=== TASK TO COMPLETE ===
Using the data below, copy every line that contains the word "appropriate".

=== DATASET EXCERPTS ===
------------------------------------------------------------
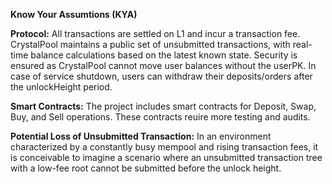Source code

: **Know Your Assumtions (KYA)**

**Protocol:**
All transactions are settled on L1 and incur a transaction fee. CrystalPool maintains a public set of unsubmitted transactions, with real-time balance calculations based on the latest known state. Security is ensured as CrystalPool cannot move user balances without the userPK. In case of service shutdown, users can withdraw their deposits/orders after the unlockHeight period.

**Smart Contracts:**
The project includes smart contracts for Deposit, Swap, Buy, and Sell operations. These contracts reuire more testing and audits.

**Potential Loss of Unsubmitted Transaction:**
In an environment characterized by a constantly busy mempool and rising transaction fees, it is conceivable to imagine a scenario where an unsubmitted transaction tree with a low-fee root cannot be submitted before the unlock height.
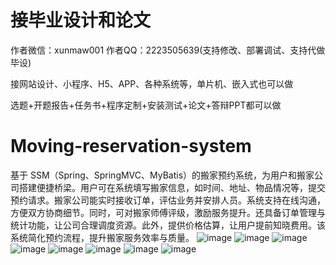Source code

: # 接毕业设计和论文
作者微信：xunmaw001  作者QQ：2223505639(支持修改、部署调试、支持代做毕设)

接网站设计、小程序、H5、APP、各种系统等，单片机、嵌入式也可以做

选题+开题报告+任务书+程序定制+安装测试+论文+答辩PPT都可以做
# Moving-reservation-system
基于 SSM（Spring、SpringMVC、MyBatis）的搬家预约系统，为用户和搬家公司搭建便捷桥梁。用户可在系统填写搬家信息，如时间、地址、物品情况等，提交预约请求。搬家公司能实时接收订单，评估业务并安排人员。系统支持在线沟通，方便双方协商细节。同时，可对搬家师傅评级，激励服务提升。还具备订单管理与统计功能，让公司合理调度资源。此外，提供价格估算，让用户提前知晓费用。该系统简化预约流程，提升搬家服务效率与质量。 
![image](https://github.com/user-attachments/assets/7bb6724b-1413-4e9b-b164-fd643e05af7a)
![image](https://github.com/user-attachments/assets/1b60e1b9-fbd6-452b-9da4-1c654b677ebe)
![image](https://github.com/user-attachments/assets/60105fd0-95a9-4b3e-80dc-e4de6d49f723)
![image](https://github.com/user-attachments/assets/4aa38d22-1b22-45a4-8125-a4fb926bebfc)
![image](https://github.com/user-attachments/assets/d56b7f36-f111-4821-a432-eeada00153cf)
![image](https://github.com/user-attachments/assets/bdf0e2f5-1094-49a6-beb8-e47a5b724169)
![image](https://github.com/user-attachments/assets/0509e051-4fb1-4062-a0f9-e3dce18575b7)
![image](https://github.com/user-attachments/assets/a620eed3-9608-40e0-96fa-de7f719ca032)
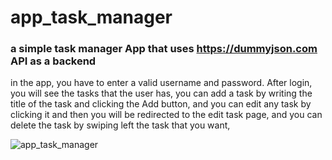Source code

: # app_task_manager

### a simple task manager App that uses https://dummyjson.com API as a backend

in the app, you have to enter a valid username and password. After login, you will see the tasks that the user has, you can add a task by writing the title of the task and clicking the Add button, and you can edit any task by clicking it and then you will be redirected to the edit task page, and you can delete the task by swiping left the task that you want, 


![app_task_manager](https://github.com/A-Shanan/app_task_manager/assets/75578566/e9c5e4c0-3d92-4be3-9ebe-7cfb0db898ac)
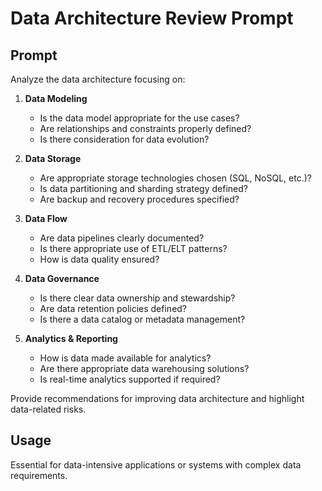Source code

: # Data Architecture Review Prompt

## Prompt
Analyze the data architecture focusing on:

1. **Data Modeling**
   - Is the data model appropriate for the use cases?
   - Are relationships and constraints properly defined?
   - Is there consideration for data evolution?

2. **Data Storage**
   - Are appropriate storage technologies chosen (SQL, NoSQL, etc.)?
   - Is data partitioning and sharding strategy defined?
   - Are backup and recovery procedures specified?

3. **Data Flow**
   - Are data pipelines clearly documented?
   - Is there appropriate use of ETL/ELT patterns?
   - How is data quality ensured?

4. **Data Governance**
   - Is there clear data ownership and stewardship?
   - Are data retention policies defined?
   - Is there a data catalog or metadata management?

5. **Analytics & Reporting**
   - How is data made available for analytics?
   - Are there appropriate data warehousing solutions?
   - Is real-time analytics supported if required?

Provide recommendations for improving data architecture and highlight data-related risks.

## Usage
Essential for data-intensive applications or systems with complex data requirements.
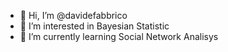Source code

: - 👋 Hi, I’m @davidefabbrico
- 👀 I’m interested in Bayesian Statistic
- 🌱 I’m currently learning Social Network Analisys
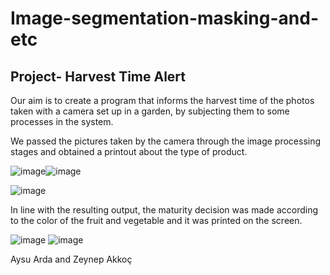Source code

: # Image-segmentation-masking-and-etc

  ## Project- Harvest Time Alert
     
Our aim is to create a program that informs the harvest time of the photos taken with a camera set up in a garden, by subjecting them to some processes in the system.

We passed the pictures taken by the camera through the image processing stages and obtained a printout about the type of product.

![image](https://user-images.githubusercontent.com/88335393/201854159-a1a3d76a-e551-4efd-915b-fe32ead3cff2.png)![image](https://user-images.githubusercontent.com/88335393/201854424-f80ae6ee-29d9-47c4-a332-17f16fead0eb.png)

![image](https://user-images.githubusercontent.com/88335393/201854196-1fb2f847-4b68-4dde-b9cf-1062617a5d61.png)

In line with the resulting output, the maturity decision was made according to the color of the fruit and vegetable and it was printed on the screen.

![image](https://user-images.githubusercontent.com/88335393/201854735-3fdf3519-d6f6-4393-a6fd-c9a25c8feb01.png)
![image](https://user-images.githubusercontent.com/88335393/201854755-10fb676d-806e-4f8e-a161-30f92eee733d.png)

Aysu Arda   and   Zeynep Akkoç
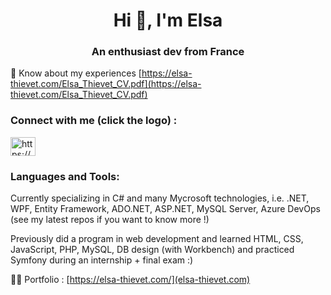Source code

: <h1 align="center">Hi 👋, I'm Elsa</h1>
<h3 align="center">An enthusiast dev from France</h3>


📄 Know about my experiences [https://elsa-thievet.com/Elsa_Thievet_CV.pdf](https://elsa-thievet.com/Elsa_Thievet_CV.pdf)

<h3 align="left">Connect with me (click the logo) :</h3>
<p align="left">
<a href="https://www.linkedin.com/in/elsa-thievet-dev-montpellier/" target="blank"><img align="center" src="https://raw.githubusercontent.com/rahuldkjain/github-profile-readme-generator/master/src/images/icons/Social/linked-in-alt.svg" alt="https://www.linkedin.com/in/elsa-thi%c3%a9vet123/" height="30" width="40" /></a>
</p>

<h3 align="left">Languages and Tools:</h3>
<p>Currently specializing in  C# and many Mycrosoft technologies, i.e. .NET, WPF, Entity Framework, ADO.NET, ASP.NET, MySQL Server, Azure DevOps (see my latest repos if you want to know more !)</p>
<p>Previously did a program in web development and learned HTML, CSS, JavaScript, PHP, MySQL, DB design (with Workbench) and practiced Symfony during an internship + final exam :)</p>

👨‍💻 Portfolio : [https://elsa-thievet.com/](elsa-thievet.com)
------------------------------------------------------------
=== ANSWER FOR THIS EXERCISE ===
   - Is the data model appropriate for the use cases?
   - Are appropriate storage technologies chosen (SQL, NoSQL, etc.)?
   - Is there appropriate use of ETL/ELT patterns?
   - Are there appropriate data warehousing solutions?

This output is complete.